Nur kurz war der andere entwendete Band im Jahr 1950 in einer Münchner Auktion aufgetaucht. Erst jetzt gelang mit Unterstützung der Kulturstiftung der Länder und des Landes Sachsen-Anhalt die Rückführung des fehlenden ersten Bandes der Cranach-Bibel nach Sachsen-Anhalt. Die Kultur­stiftung der Länder begleitete intensiv die Recherchen zum Verbleib der Bibel und die Verhandlungen zum Rückerwerb des schließlich ausfindig gemachten Bandes.

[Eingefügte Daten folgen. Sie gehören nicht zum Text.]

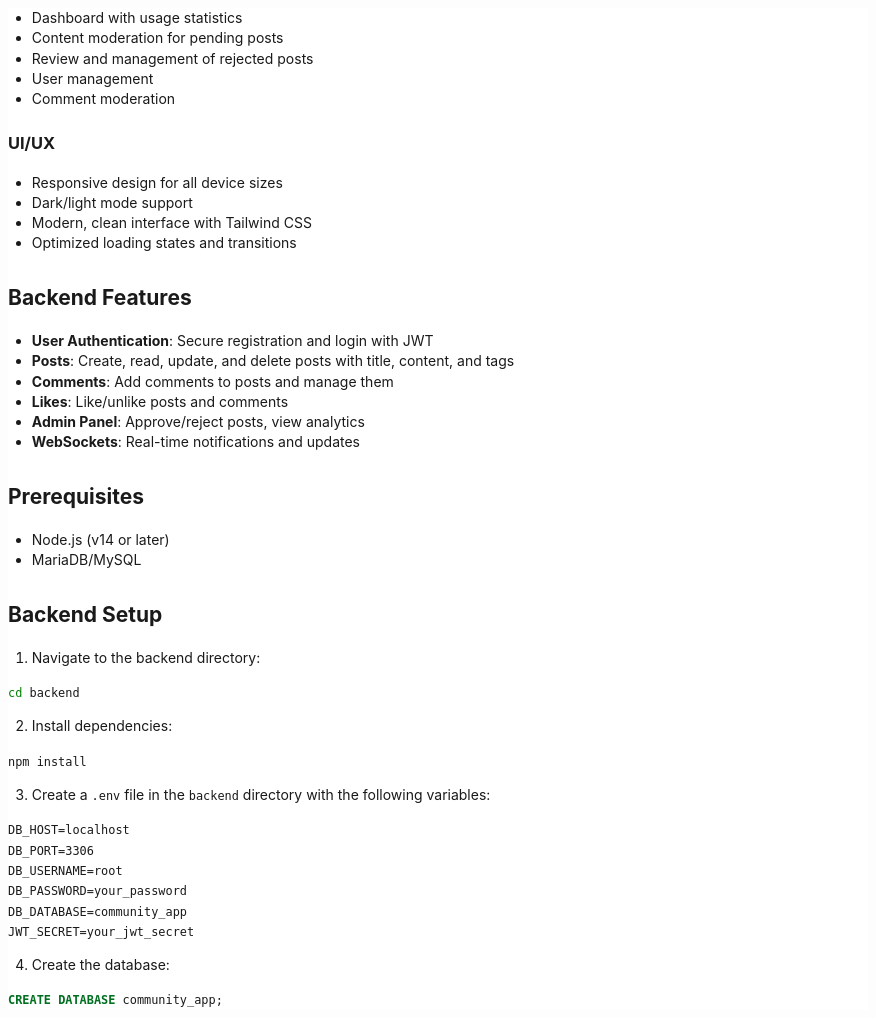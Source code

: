 - Dashboard with usage statistics
- Content moderation for pending posts
- Review and management of rejected posts
- User management
- Comment moderation

### UI/UX

- Responsive design for all device sizes
- Dark/light mode support
- Modern, clean interface with Tailwind CSS
- Optimized loading states and transitions

## Backend Features

- **User Authentication**: Secure registration and login with JWT
- **Posts**: Create, read, update, and delete posts with title, content, and tags
- **Comments**: Add comments to posts and manage them
- **Likes**: Like/unlike posts and comments
- **Admin Panel**: Approve/reject posts, view analytics
- **WebSockets**: Real-time notifications and updates

## Prerequisites

- Node.js (v14 or later)
- MariaDB/MySQL

## Backend Setup

1. Navigate to the backend directory:

```bash
cd backend
```

2. Install dependencies:

```bash
npm install
```

3. Create a `.env` file in the `backend` directory with the following variables:

```
DB_HOST=localhost
DB_PORT=3306
DB_USERNAME=root
DB_PASSWORD=your_password
DB_DATABASE=community_app
JWT_SECRET=your_jwt_secret
```

4. Create the database:

```sql
CREATE DATABASE community_app;
```
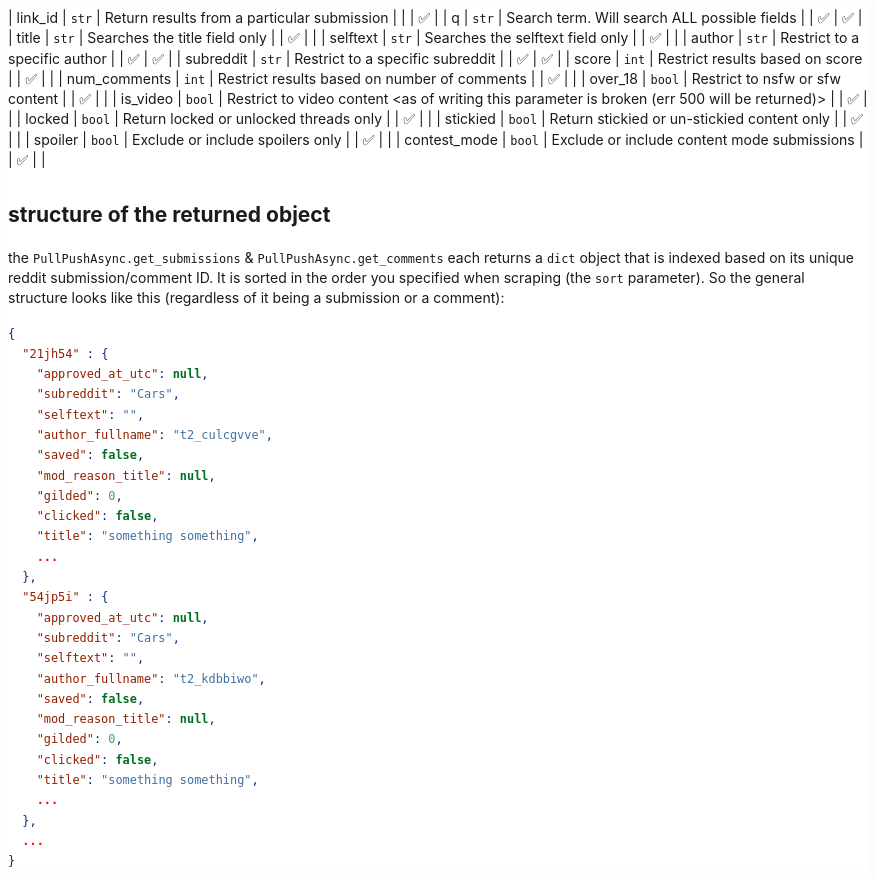 | link_id      | `str`               | Return results from a particular submission                                                                                              |               |                 | ✅            |
| q            | `str`               | Search term. Will search ALL possible fields                                                                                             |               | ✅               | ✅            |
| title        | `str`               | Searches the title field only                                                                                                            |               | ✅               |              |
| selftext     | `str`               | Searches the selftext field only                                                                                                         |               | ✅               |              |
| author       | `str`               | Restrict to a specific author                                                                                                            |               | ✅               | ✅            |
| subreddit    | `str`               | Restrict to a specific subreddit                                                                                                         |               | ✅               | ✅            |
| score        | `int`               | Restrict results based on score                                                                                                          |               | ✅               |              |
| num_comments | `int`               | Restrict results based on number of comments                                                                                             |               | ✅               |              |
| over_18      | `bool`              | Restrict to nsfw or sfw content                                                                                                          |               | ✅               |              |
| is_video     | `bool`              | Restrict to video content <as of writing this parameter is broken (err 500 will be returned)>                                            |               | ✅               |              |
| locked       | `bool`              | Return locked or unlocked threads only                                                                                                   |               | ✅               |              |
| stickied     | `bool`              | Return stickied or un-stickied content only                                                                                              |               | ✅               |              |
| spoiler      | `bool`              | Exclude or include spoilers only                                                                                                         |               | ✅               |              |
| contest_mode | `bool`              | Exclude or include content mode submissions                                                                                              |               | ✅               |              |

## structure of the returned object
the `PullPushAsync.get_submissions` & `PullPushAsync.get_comments` each returns a `dict` object that is indexed based on its unique reddit submission/comment ID.
It is sorted in the order you specified when scraping
(the `sort` parameter).
So the general structure looks like this (regardless of it being a submission or a comment):
```json
{
  "21jh54" : {
    "approved_at_utc": null,
    "subreddit": "Cars",
    "selftext": "",
    "author_fullname": "t2_culcgvve",
    "saved": false,
    "mod_reason_title": null,
    "gilded": 0,
    "clicked": false,
    "title": "something something",
    ...
  },
  "54jp5i" : {
    "approved_at_utc": null,
    "subreddit": "Cars",
    "selftext": "",
    "author_fullname": "t2_kdbbiwo",
    "saved": false,
    "mod_reason_title": null,
    "gilded": 0,
    "clicked": false,
    "title": "something something",
    ...
  }, 
  ...
}
```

Die auf kostbares Pergament gedruckte Lutherbibel zeigt eine exquisite bibliophile Ausstattung: Durchgehende Kolorierungen (vermutlich aus der Cranach-Werkstatt), Goldverzierungen der Holzschnitte und Illustrationen sowie den zeitgenössischen originalen Einband von 1543 mit Messingbeschlägen und ziseliertem Goldschnitt, auf der Titelseite sind die neun Schilde des Anhaltischen Wappens und das Wappen Luthers abgebildet. Der hohe Wert des Bandes entsteht aber besonders durch die eingebundenen handschrift­lichen Bibelauslegungen der vier Reformatoren, unter ihnen Luther und Melanch­thon. Luther vermerkt eine Bibelstelle aus dem 5. Buch Mose mit seiner Auslegung, auf 1544 datiert und von ihm unterzeichnet, Melanchthon zitiert den griechischen Bibeltext und verfasst seine Auslegung in lateinischer Sprache. In ihrer hohen kunst- und kulturhistorischen Bedeutung und auch im Hinblick auf das bevorstehende Jubiläum „800 Jahre Anhalt“ im Jahr 2012 sowie die Luther-Dekade 2008–2017 stellt die Rück­kehr der Cranach-Bibel einen Glücksfall für Sachsen-Anhalt dar.